The goal is to integrate the use of biodiesel fuel into the University’s activities initially in order to test the product and work out the details. Once that program is in place, the students envision starting a co-op that would make fuel available to the community.
Mr. Van Beek and Mr. Gongwer said that the next step is to organize a core group of Sustainable Living students and other students who will focus on implementing the project. The tasks include monitoring the processor during production, storing the fuel, and making it available, as well as approaching sponsors and charitable organizations such as Charity Cars to secure the donation of vehicles.
They said that this core group will also focus on implementing wind and solar projects begun by the students.
A wind generator built by students is now helping to power the Sustainable Living department.
The silent generator, capable of producing up to 2,000 watts of power, is located on a 30-foot tower.
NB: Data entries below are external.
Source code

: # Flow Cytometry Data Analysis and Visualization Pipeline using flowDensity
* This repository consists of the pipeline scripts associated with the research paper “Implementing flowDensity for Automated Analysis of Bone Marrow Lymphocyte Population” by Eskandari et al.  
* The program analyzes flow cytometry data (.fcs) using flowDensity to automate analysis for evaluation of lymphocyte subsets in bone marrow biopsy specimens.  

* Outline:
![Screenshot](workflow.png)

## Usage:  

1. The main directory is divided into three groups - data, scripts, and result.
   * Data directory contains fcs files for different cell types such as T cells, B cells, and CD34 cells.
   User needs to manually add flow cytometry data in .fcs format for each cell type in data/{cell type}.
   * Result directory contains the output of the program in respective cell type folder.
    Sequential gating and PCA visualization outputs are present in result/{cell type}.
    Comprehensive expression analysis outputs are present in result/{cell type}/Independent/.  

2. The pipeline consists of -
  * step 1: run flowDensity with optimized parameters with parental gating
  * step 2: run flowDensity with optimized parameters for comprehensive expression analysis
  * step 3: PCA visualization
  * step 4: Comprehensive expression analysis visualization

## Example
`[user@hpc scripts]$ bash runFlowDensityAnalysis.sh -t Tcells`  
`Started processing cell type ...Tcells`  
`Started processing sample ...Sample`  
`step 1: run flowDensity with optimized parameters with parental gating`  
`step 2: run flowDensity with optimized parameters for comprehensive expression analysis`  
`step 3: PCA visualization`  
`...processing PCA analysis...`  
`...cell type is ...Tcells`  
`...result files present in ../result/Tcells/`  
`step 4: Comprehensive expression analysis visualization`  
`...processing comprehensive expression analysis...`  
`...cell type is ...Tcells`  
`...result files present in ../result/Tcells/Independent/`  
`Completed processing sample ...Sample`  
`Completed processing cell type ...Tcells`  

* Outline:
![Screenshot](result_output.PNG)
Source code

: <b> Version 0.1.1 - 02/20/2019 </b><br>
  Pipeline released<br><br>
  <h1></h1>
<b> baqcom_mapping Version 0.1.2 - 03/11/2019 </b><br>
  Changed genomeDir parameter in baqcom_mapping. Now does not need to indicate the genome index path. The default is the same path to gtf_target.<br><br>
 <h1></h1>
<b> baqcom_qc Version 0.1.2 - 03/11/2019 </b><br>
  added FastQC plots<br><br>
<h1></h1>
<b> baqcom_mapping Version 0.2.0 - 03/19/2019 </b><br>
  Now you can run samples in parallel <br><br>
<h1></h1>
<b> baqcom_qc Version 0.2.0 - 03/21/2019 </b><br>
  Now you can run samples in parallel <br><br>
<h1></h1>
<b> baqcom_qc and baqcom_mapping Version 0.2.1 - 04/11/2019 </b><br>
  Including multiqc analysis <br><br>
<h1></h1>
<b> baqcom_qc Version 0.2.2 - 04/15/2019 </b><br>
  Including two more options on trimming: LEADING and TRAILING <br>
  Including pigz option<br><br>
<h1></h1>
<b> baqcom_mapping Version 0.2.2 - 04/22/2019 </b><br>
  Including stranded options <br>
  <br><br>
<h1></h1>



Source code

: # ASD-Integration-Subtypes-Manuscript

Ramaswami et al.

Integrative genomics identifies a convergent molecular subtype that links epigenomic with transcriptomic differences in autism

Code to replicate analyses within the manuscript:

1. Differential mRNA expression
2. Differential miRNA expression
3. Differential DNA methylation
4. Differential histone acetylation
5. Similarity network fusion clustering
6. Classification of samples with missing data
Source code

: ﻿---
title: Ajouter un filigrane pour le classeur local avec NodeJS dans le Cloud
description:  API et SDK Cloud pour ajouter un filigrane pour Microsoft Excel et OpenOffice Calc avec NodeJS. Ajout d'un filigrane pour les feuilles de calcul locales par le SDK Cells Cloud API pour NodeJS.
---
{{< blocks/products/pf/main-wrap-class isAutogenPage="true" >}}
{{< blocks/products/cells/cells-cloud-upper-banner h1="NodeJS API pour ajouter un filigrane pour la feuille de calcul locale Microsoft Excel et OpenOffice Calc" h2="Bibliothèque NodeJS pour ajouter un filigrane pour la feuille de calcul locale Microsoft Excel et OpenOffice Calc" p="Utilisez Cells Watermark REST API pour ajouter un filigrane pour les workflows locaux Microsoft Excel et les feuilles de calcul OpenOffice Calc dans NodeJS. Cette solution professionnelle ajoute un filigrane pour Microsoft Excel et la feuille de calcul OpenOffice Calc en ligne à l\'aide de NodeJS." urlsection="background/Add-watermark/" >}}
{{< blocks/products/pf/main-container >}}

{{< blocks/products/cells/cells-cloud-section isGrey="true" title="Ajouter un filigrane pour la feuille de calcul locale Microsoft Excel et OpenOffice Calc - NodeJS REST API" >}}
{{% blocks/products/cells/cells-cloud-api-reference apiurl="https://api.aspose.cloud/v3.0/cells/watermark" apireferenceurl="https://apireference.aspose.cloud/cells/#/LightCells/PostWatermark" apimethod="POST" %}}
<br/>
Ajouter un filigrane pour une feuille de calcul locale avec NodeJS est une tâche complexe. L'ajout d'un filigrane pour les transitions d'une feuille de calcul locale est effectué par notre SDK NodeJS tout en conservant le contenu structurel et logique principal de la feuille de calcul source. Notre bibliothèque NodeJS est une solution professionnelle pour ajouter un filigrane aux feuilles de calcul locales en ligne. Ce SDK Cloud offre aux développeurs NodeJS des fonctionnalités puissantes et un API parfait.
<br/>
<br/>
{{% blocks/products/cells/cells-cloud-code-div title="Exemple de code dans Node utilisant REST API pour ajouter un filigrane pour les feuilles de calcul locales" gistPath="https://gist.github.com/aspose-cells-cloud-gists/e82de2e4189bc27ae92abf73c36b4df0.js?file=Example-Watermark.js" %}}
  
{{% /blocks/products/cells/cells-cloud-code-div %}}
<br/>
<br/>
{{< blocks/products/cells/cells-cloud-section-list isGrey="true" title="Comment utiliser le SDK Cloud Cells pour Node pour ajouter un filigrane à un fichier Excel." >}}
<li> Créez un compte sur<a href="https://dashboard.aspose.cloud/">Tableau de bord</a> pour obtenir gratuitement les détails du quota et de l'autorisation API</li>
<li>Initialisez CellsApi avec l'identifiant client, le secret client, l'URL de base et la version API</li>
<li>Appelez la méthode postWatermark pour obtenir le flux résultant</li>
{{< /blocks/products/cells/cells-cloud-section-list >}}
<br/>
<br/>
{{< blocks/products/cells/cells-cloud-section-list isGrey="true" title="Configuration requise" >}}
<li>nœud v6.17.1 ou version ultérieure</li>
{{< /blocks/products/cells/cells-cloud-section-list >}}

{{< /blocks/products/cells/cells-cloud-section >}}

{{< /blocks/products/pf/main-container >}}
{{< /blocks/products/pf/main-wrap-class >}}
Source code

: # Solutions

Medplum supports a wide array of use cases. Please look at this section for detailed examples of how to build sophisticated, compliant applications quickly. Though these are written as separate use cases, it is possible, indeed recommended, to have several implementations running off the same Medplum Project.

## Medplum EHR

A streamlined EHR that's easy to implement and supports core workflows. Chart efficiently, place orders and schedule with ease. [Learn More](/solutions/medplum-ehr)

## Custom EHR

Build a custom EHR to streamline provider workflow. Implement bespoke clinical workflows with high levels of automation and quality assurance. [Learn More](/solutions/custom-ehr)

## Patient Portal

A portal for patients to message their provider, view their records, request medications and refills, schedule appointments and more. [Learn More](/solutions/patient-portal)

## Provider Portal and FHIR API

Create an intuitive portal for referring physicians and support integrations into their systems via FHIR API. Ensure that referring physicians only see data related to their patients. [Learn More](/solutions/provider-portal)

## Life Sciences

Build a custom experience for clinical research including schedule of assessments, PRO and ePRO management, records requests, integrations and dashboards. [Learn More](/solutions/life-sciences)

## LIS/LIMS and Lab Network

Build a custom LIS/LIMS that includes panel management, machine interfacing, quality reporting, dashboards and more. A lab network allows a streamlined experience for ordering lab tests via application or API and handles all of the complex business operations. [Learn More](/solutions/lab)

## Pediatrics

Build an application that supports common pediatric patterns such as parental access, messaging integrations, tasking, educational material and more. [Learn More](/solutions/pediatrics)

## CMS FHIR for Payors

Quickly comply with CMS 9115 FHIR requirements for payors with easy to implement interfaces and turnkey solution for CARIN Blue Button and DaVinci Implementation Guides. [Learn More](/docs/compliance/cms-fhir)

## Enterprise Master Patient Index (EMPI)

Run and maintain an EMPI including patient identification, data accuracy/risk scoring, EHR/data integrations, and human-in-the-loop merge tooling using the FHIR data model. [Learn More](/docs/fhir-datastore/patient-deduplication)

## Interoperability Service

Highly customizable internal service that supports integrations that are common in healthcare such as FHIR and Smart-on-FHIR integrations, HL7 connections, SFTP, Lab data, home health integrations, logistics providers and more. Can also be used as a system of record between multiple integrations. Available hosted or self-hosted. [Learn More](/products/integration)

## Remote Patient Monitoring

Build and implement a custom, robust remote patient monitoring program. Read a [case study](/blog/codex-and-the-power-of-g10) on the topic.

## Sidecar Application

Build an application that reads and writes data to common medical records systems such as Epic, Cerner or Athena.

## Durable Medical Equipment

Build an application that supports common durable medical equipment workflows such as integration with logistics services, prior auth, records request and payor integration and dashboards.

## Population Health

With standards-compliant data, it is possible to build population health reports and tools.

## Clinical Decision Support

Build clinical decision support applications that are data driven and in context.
Within the next year the generator and solar panels will provide all of the power for the Sustainable Living department.
Here is how the system generates electricity: the wind turns blades connected to powerful neodymium magnets, causing the magnets to go across coils and produce a charge. The resulting alternating current goes to a control room where rectifiers convert it to direct current for battery storage. An inverter then converts the current back to alternating current for use in the classroom.
Eventually the four-battery storage system will grow to a bank of 16, according to Julian Potter, a graduate now working for the University to implement sustainable technologies.
Students Robbie Gongwer and Troy Van Beek are also installing a new daylighting system with nine skylights, and other energy saving systems.